Stored dataset items:
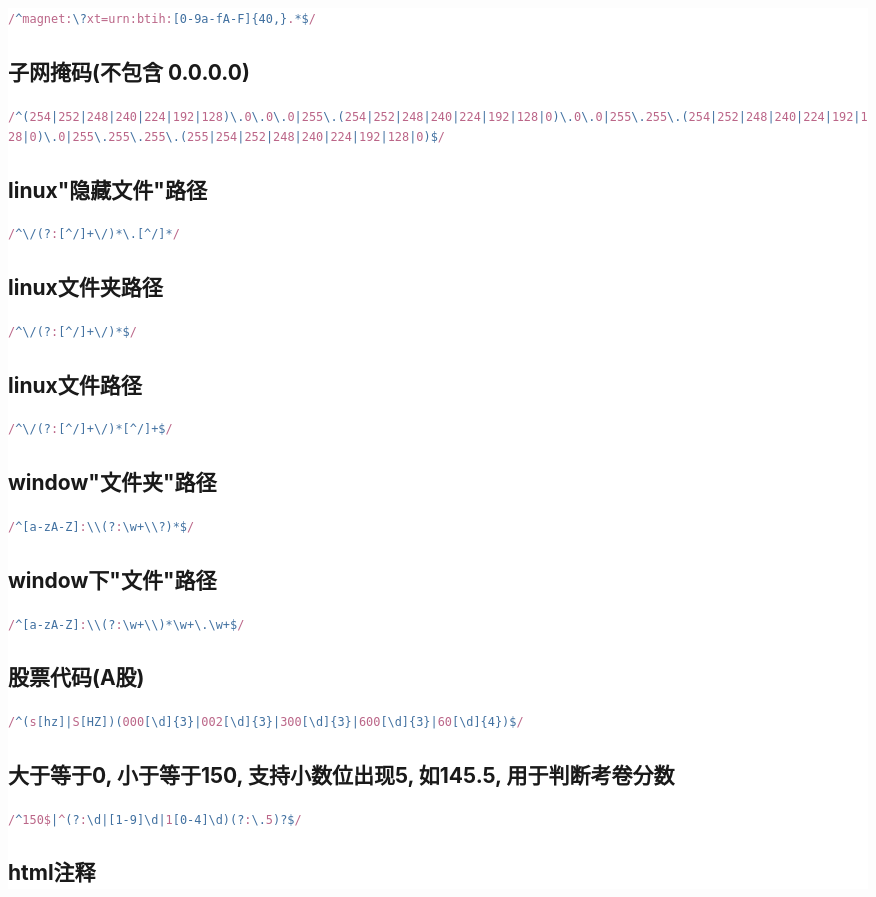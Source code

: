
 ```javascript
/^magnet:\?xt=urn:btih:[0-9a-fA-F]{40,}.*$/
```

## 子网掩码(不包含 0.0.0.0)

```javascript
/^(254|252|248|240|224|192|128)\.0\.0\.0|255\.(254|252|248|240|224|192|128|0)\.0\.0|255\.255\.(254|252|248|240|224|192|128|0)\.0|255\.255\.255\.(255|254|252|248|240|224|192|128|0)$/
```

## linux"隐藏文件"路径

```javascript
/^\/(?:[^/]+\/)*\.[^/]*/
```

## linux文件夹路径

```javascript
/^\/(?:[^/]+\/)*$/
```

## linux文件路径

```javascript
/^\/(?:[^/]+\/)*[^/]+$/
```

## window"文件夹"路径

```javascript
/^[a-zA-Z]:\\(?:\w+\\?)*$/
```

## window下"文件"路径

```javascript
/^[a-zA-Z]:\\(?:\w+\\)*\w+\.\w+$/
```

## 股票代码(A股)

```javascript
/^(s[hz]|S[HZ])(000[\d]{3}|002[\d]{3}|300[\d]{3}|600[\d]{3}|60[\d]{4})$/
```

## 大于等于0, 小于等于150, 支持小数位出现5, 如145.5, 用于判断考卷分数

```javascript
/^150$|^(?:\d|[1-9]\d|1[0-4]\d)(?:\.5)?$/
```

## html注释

==

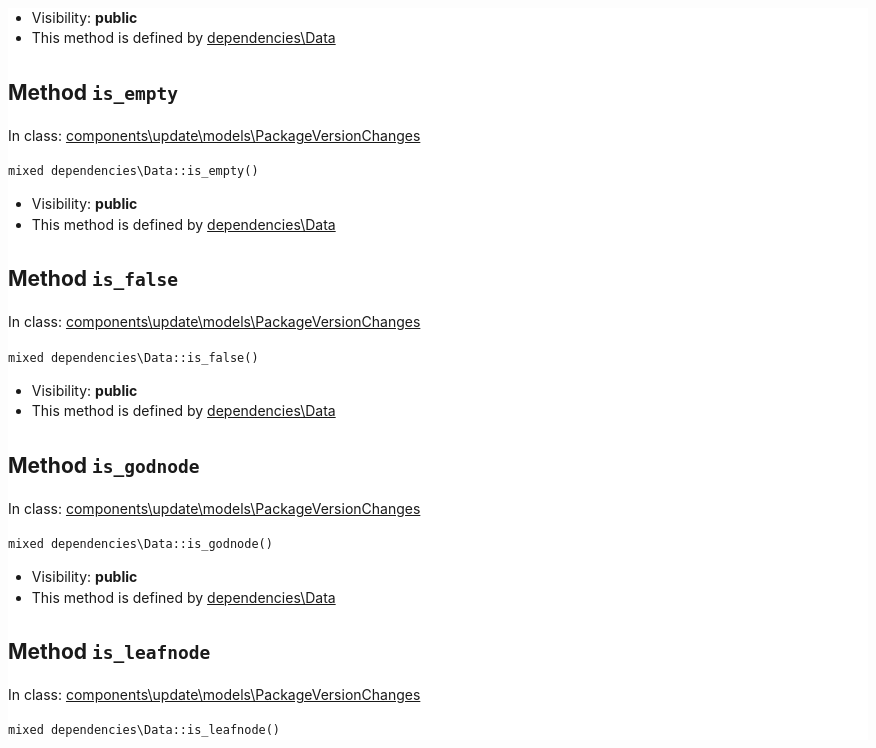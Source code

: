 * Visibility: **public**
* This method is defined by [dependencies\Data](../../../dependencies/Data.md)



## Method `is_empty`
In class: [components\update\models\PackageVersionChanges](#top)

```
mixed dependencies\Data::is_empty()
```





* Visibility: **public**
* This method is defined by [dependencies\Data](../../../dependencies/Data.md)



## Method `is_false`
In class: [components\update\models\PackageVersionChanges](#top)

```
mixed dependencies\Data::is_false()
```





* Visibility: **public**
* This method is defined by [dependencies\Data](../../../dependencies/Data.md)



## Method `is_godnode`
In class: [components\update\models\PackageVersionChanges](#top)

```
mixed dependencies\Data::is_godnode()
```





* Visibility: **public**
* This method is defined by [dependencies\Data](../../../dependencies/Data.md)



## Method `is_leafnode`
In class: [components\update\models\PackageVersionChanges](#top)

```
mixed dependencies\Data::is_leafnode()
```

==

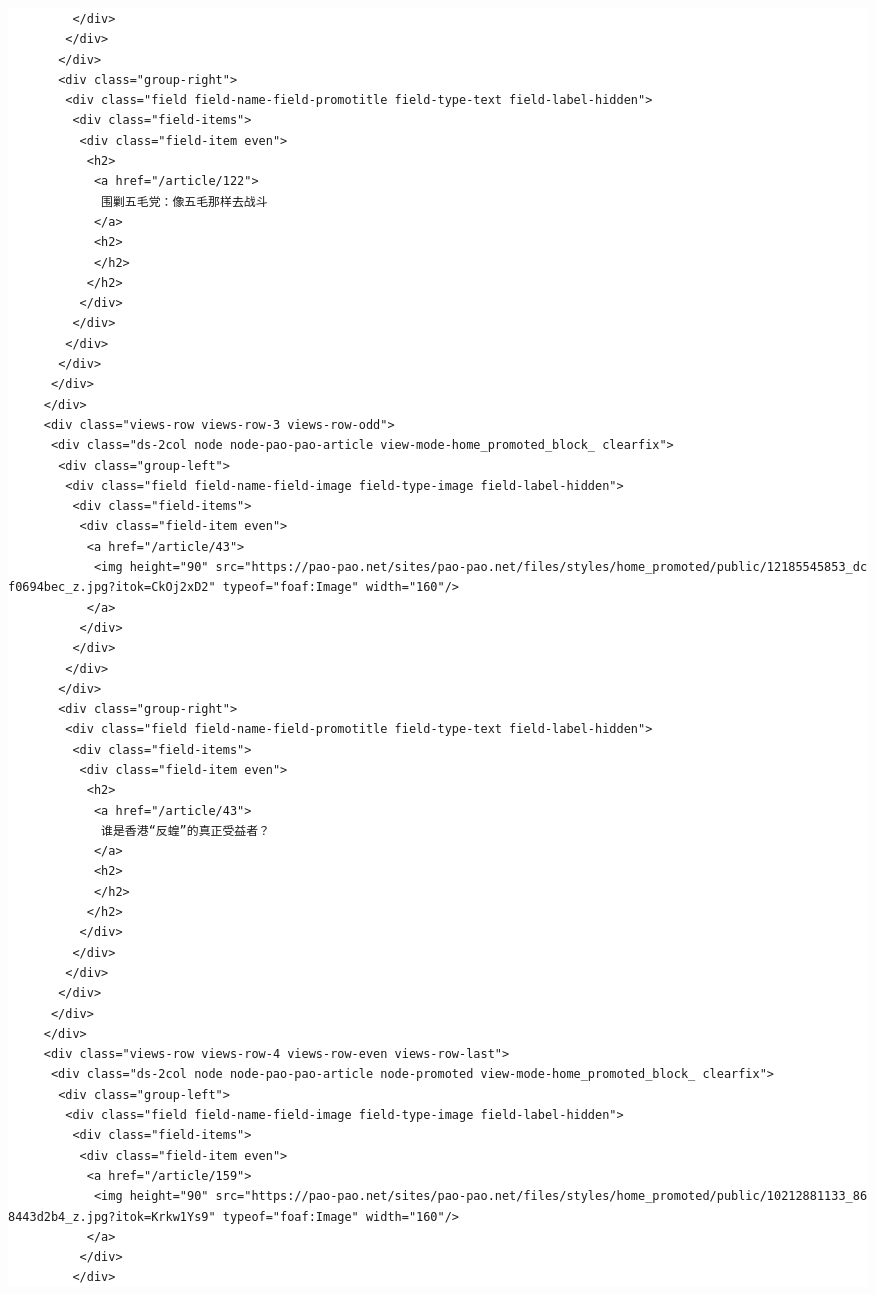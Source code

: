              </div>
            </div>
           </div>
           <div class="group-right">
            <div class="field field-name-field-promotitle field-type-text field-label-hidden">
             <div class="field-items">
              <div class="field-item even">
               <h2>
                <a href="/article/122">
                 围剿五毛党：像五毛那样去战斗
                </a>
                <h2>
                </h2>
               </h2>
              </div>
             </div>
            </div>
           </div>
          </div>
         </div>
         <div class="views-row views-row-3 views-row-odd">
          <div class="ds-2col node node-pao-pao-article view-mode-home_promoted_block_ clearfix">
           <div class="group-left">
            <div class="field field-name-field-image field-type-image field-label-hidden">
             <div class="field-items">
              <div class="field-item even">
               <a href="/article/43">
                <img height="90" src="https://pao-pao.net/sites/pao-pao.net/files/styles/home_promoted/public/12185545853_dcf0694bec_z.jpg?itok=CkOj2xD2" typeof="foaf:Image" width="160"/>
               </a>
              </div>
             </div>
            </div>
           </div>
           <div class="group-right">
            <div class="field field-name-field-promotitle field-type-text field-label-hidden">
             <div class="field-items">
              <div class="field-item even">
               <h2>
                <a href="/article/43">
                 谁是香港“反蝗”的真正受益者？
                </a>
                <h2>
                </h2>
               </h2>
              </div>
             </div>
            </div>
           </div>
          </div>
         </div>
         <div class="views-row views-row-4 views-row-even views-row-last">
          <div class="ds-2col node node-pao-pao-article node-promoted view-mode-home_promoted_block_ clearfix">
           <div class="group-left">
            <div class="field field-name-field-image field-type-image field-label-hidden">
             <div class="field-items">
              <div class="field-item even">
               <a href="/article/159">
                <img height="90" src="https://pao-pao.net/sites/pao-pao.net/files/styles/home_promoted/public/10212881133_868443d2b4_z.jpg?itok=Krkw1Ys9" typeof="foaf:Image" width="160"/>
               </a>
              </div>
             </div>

**ACTIVITY:** Search term "clearfix": return each line of the data that contains it.

**OUTPUT FOR THIS EXERCISE:**
          <div class="ds-2col node node-pao-pao-article view-mode-home_promoted_block_ clearfix">
          <div class="ds-2col node node-pao-pao-article node-promoted view-mode-home_promoted_block_ clearfix">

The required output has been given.